The court prosecutor wants to speak to former Libyan Foreign Minister Moussa Koussa who defected to Britain last week, saying he did so because of attacks on civilians by Gaddafi's forces.
Koussa's defection would be taken into consideration in the investigation into Gaddafi, his sons and aides, Moreno-Ocampo said, hinting others inside the government might follow suit.
"The fact that Moussa Koussa defected is interesting because that is one option you have. If you have no power to stop the crimes then you can defect to show you are not responsible," he said.
Fighting on the frontline in the eastern oil terminal town of Brega has become bogged down with Gaddafi's advantage in tanks and artillery canceled out by NATO-led air strikes which effectively back the rebels.
Diplomatic efforts to end the conflict have similarly failed to make any progress with the government side offering concessions, but insisting Gaddafi stay in power and the rebels adamant that Libya's leader for the past 41 years leave.
After a series of rapid rebel advances followed by headlong retreats, the insurgents have held their ground for six days now in Brega, putting their best trained forces in to battle for the town and keeping the disorganized volunteers away.
A familiar pattern has set in, with lightly armed volunteers pulling back under rocket fire and better-trained rebel soldiers, most of them from army units that defected from Gaddafi or came out of retirement, tending to hold their ground.
As two government trucks mounted with heavy machine guns lay smoldering from an allied air strike, machinegun fire was heard in the west of the sparsely populated desert settlement then rockets landed near a group of rebels waiting with machine gun mounted pick-up trucks at the town's eastern gate.
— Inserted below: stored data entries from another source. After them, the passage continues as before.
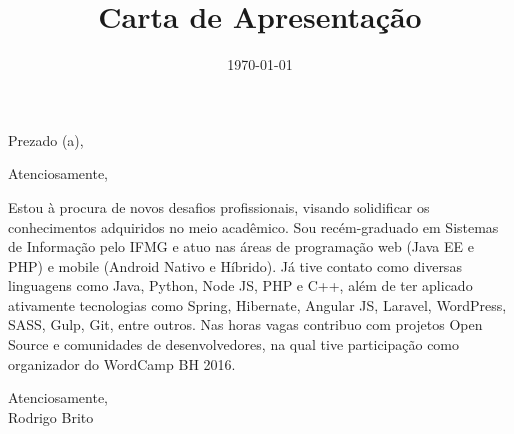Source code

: \documentclass[11pt,a4paper,roman]{moderncv}        %
\title{Carta de Apresentação}                               %
\begin{document}
\date{\today}
\opening{Prezado (a),}
\closing{Atenciosamente,}
\makelettertitle

{\raggedright Estou à procura de novos desafios profissionais, visando solidificar os conhecimentos adquiridos no meio acadêmico. Sou recém-graduado em Sistemas de Informação pelo IFMG e atuo nas áreas de programação web (Java EE e PHP) e mobile (Android Nativo e Híbrido). Já tive contato como diversas linguagens como Java, Python, Node JS, PHP e C++, além de ter aplicado ativamente tecnologias como Spring, Hibernate, Angular JS, Laravel, WordPress, SASS, Gulp, Git, entre outros. Nas horas vagas contribuo com projetos Open Source e comunidades de desenvolvedores, na qual tive participação como organizador do WordCamp BH 2016.}

\vspace{0.5cm}
Atenciosamente,\\
Rodrigo Brito

\end{document}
Rockets zipped back toward Brega from a rebel position near the entrance to its eastern residential zone, but as more government ordinance rained down, scores of rebels leapt into their pick-ups and sped off once again into the desert.
"It's back and forth," said a rebel officer who did not give his name. "The clashes are continuing between the industrial area, the company and the residential area."
The rebels appear to be set for a boost with the arrival of a tanker in one of their ports which can carry 1 million barrels of crude, worth more than $100 million, which would be their first shipment since the fighting broke out.
That will help the rebel leadership to pay salaries and bolster its image as a potential government.
Rebel leaders say Qatar has agreed to market oil from east Libyan fields after the Gulf state recognized the revolutionary council in Benghazi as Libya's legitimate government.
In the capital Tripoli, angered by fuel shortages and long queues for basic goods caused by sanctions and air strikes, some residents began openly predicting Gaddafi's imminent downfall.
The government offered concessions. Spokesman Mussa Ibrahim said Libya was ready for a "political solution" with world powers and offered a "constitution, election, anything. But the leader has to lead this forward."
Libyan Deputy Foreign Minister Abdelati Obeidi ended a trip to Greece, Turkey andMalta to set out the government position.
Turkey is expecting an envoy to visit from the opposition in the coming days and is listening to both sides.
"Both sides have a rigid stance," a Turkish Foreign Ministry official said after Obeidi's visit. "One side, the opposition, is insisting that Gaddafi should go. The other side is saying Gaddafi should stay. So there is no breakthrough yet."